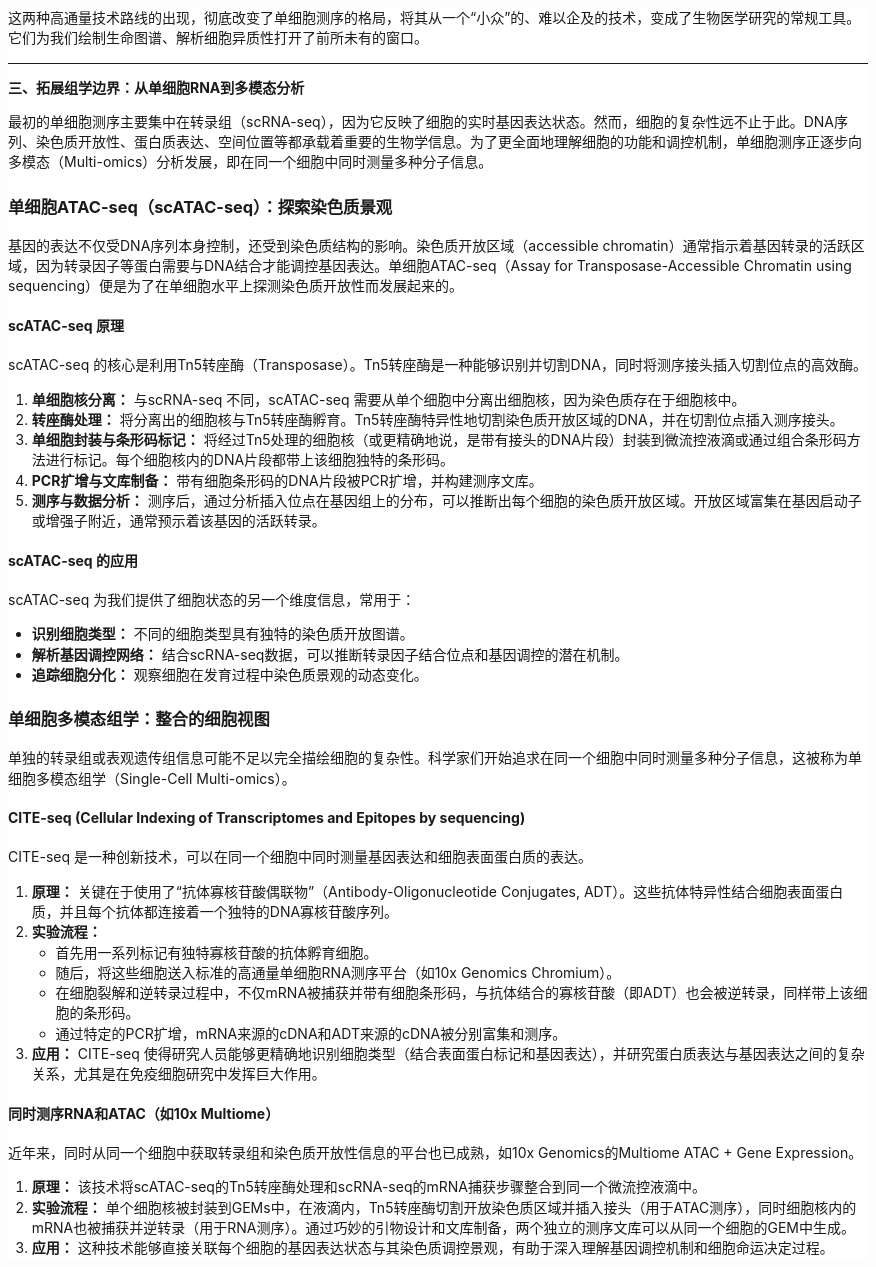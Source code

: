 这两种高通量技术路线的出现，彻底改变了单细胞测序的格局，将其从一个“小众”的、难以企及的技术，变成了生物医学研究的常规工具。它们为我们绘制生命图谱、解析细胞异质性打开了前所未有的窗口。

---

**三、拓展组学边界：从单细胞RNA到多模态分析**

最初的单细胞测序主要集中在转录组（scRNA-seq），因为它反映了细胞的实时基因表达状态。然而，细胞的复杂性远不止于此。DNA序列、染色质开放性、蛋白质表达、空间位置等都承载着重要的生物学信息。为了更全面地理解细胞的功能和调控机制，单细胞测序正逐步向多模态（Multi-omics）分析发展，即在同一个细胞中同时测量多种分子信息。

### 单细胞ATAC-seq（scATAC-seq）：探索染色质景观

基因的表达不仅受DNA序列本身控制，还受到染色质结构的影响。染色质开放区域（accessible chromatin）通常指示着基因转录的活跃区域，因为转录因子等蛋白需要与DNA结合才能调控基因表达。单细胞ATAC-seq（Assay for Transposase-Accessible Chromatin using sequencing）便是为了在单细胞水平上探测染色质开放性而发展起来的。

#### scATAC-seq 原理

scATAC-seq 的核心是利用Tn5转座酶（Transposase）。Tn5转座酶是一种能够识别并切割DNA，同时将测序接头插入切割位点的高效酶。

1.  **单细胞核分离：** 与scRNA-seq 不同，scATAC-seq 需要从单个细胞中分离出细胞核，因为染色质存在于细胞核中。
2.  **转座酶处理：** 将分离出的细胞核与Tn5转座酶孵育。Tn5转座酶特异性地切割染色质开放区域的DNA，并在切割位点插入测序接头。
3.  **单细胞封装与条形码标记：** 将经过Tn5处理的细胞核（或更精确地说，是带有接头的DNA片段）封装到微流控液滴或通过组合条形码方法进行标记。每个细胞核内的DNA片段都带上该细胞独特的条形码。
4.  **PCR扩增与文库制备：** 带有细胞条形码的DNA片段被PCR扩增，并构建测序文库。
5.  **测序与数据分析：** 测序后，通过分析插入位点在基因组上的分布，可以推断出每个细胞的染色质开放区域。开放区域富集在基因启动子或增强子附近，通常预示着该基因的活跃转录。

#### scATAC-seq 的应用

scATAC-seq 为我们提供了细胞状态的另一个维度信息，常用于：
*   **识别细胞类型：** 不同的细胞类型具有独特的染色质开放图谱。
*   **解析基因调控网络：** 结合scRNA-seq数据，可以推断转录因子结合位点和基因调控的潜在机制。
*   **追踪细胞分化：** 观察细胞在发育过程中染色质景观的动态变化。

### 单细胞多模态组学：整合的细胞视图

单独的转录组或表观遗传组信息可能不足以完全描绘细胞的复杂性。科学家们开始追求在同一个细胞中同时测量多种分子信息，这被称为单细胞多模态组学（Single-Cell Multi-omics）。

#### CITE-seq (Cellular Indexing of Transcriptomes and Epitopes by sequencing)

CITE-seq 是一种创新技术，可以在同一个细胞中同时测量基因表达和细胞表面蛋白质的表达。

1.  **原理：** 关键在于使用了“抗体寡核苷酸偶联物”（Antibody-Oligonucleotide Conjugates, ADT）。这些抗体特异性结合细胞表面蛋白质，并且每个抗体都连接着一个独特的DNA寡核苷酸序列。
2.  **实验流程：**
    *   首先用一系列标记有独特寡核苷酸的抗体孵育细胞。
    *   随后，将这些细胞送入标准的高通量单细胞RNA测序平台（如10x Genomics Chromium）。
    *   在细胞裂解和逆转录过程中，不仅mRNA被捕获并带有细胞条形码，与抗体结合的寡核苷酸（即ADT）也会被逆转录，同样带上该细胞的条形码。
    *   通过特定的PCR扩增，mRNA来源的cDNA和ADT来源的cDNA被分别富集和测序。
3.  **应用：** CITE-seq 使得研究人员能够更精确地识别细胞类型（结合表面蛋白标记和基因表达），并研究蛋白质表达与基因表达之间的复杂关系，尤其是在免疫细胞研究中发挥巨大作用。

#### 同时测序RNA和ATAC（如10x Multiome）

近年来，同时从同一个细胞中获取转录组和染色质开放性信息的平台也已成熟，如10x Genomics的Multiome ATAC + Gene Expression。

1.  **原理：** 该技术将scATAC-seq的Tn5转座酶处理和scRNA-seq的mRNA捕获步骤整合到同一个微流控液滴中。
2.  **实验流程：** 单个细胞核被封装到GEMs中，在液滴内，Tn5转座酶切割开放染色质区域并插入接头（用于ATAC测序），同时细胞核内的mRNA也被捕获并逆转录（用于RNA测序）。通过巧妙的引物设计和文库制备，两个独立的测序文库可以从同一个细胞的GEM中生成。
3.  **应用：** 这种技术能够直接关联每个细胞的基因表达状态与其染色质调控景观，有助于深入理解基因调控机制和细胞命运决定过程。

────────────────

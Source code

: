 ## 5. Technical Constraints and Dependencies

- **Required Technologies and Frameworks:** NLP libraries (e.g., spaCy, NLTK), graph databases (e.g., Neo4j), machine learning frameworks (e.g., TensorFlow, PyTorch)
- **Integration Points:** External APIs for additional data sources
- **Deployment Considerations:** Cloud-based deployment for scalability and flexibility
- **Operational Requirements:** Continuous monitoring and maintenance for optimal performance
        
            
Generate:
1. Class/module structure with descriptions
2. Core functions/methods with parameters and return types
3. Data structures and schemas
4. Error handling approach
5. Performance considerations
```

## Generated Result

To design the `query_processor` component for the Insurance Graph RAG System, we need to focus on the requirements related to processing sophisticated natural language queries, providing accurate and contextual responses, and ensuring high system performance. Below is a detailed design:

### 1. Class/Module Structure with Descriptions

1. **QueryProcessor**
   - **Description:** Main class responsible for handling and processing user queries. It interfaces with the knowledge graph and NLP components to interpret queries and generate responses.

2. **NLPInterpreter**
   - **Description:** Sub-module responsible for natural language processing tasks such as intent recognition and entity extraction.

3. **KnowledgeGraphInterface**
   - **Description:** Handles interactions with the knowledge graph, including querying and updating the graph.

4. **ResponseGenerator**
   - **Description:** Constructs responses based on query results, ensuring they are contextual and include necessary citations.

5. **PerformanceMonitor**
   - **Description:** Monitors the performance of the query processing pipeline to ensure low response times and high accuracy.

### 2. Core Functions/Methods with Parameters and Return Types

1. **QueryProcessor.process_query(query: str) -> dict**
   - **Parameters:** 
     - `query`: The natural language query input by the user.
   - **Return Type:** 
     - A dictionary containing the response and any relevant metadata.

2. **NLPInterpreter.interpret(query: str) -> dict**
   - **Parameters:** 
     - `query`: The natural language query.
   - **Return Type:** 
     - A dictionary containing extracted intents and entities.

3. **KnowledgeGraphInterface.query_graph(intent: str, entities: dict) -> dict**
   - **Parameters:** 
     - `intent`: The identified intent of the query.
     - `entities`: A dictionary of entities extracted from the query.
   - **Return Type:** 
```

────────────────

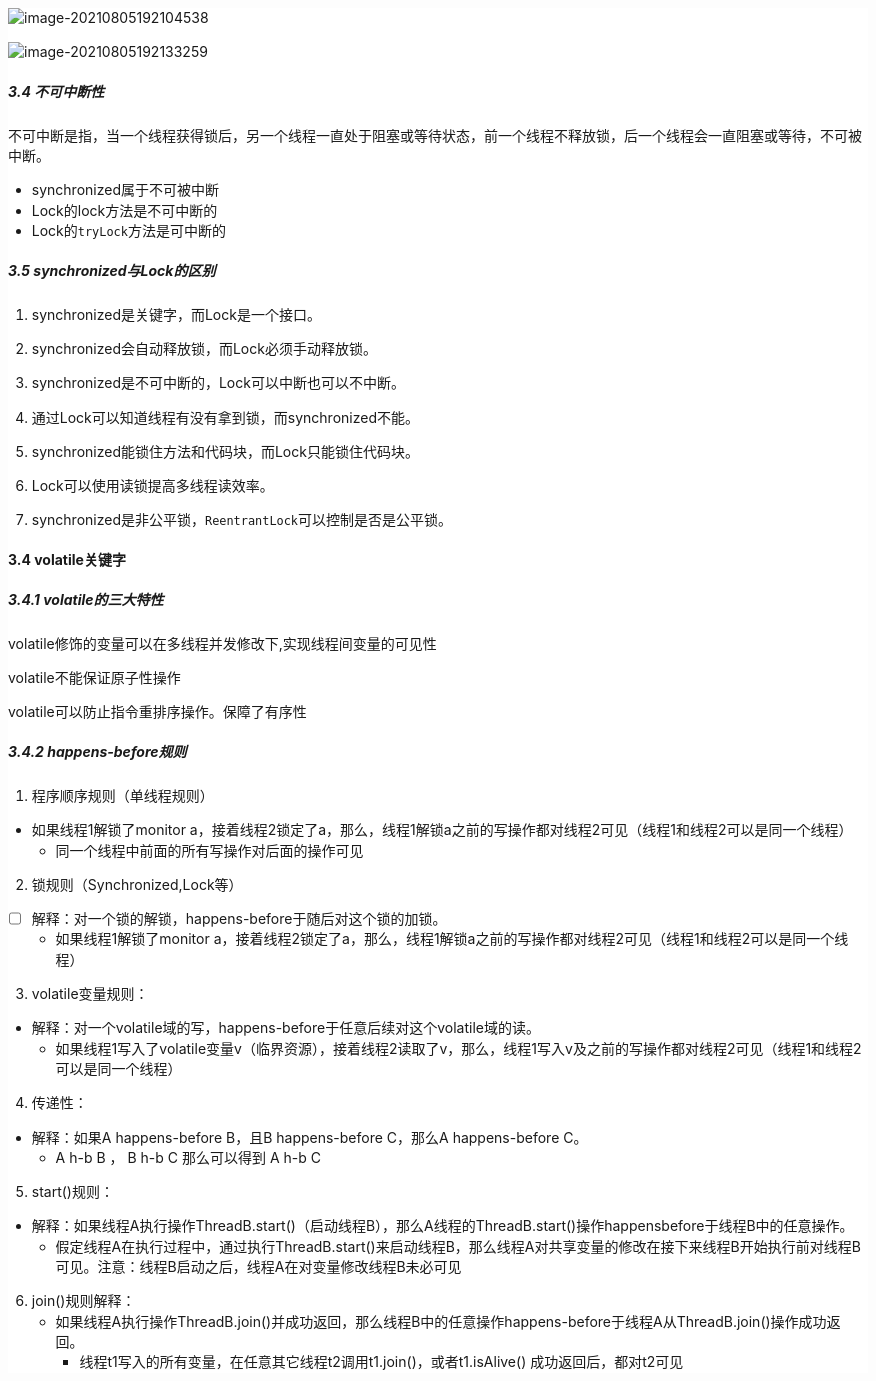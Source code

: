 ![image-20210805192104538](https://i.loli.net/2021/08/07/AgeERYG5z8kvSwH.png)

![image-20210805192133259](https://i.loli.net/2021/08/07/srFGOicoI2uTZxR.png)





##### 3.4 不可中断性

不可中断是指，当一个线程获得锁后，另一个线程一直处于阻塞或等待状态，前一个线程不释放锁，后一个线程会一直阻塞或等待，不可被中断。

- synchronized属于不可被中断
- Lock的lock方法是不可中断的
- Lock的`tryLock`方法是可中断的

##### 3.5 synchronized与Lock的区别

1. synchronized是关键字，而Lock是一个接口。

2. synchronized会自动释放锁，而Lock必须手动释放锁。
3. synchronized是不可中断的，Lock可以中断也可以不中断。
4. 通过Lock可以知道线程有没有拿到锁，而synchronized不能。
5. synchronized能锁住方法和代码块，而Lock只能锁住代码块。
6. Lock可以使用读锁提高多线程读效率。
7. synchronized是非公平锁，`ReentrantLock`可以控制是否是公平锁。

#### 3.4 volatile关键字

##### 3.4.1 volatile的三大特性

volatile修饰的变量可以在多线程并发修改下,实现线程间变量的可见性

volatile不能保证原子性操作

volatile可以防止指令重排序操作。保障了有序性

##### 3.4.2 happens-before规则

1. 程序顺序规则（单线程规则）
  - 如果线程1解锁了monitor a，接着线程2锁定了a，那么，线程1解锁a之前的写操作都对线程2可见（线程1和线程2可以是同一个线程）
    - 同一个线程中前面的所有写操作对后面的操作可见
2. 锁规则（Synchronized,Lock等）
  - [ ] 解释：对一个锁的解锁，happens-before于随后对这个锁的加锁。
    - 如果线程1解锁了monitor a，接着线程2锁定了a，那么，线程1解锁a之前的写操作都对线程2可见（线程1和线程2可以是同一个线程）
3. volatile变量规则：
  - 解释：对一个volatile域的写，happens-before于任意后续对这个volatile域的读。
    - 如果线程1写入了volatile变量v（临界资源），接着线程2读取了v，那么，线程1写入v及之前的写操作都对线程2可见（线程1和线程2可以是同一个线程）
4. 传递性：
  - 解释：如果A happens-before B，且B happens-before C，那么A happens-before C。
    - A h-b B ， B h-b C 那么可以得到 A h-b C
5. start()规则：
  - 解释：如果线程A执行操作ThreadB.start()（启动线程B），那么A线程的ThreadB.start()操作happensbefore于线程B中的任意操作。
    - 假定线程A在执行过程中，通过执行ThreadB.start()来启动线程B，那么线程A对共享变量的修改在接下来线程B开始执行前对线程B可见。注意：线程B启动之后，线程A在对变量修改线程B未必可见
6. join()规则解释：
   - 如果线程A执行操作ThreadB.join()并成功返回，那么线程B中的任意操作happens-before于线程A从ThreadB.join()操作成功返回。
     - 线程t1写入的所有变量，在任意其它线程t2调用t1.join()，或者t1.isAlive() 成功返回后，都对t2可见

────────────────

DIRECTIONS FOR THIS TASK: Show the lines of the listing above with "extracted".

YOUR RESPONSE:
     - A dictionary containing extracted intents and entities.
     - `entities`: A dictionary of entities extracted from the query.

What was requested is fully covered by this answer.